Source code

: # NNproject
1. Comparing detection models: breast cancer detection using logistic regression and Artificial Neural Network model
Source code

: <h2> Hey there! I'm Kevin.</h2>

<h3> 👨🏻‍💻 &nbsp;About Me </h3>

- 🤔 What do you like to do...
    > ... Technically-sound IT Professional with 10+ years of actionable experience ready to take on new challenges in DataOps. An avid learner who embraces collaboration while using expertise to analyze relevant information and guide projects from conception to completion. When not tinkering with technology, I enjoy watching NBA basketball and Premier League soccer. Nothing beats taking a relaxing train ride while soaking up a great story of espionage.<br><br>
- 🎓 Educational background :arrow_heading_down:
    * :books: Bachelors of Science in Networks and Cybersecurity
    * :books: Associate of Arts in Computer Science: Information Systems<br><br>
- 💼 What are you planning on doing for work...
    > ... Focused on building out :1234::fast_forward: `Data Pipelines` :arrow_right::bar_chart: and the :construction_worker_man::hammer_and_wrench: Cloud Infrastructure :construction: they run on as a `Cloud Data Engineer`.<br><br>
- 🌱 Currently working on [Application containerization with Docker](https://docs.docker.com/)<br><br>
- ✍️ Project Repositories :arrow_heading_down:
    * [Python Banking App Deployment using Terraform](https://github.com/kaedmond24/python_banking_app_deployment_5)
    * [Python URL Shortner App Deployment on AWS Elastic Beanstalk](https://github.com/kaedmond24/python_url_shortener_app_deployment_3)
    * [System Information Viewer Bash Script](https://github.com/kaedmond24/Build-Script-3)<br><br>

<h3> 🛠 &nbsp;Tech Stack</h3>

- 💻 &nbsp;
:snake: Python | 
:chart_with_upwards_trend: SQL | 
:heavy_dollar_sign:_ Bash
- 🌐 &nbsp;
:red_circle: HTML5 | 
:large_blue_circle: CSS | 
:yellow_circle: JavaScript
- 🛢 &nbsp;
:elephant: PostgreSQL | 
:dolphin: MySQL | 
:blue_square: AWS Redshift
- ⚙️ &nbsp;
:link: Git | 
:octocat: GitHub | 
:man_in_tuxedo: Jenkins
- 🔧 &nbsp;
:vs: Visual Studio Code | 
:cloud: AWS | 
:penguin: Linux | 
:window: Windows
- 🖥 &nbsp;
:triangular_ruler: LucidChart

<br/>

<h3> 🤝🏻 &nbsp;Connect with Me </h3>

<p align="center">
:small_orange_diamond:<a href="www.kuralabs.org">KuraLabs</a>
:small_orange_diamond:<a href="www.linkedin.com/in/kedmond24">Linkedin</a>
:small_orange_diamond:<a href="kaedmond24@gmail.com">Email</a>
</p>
============
→ Required action
Those lines above that contain the string "Bash" should be returned.

→ Answer to this exercise
    * [System Information Viewer Bash Script](https://github.com/kaedmond24/Build-Script-3)<br><br>
:heavy_dollar_sign:_ Bash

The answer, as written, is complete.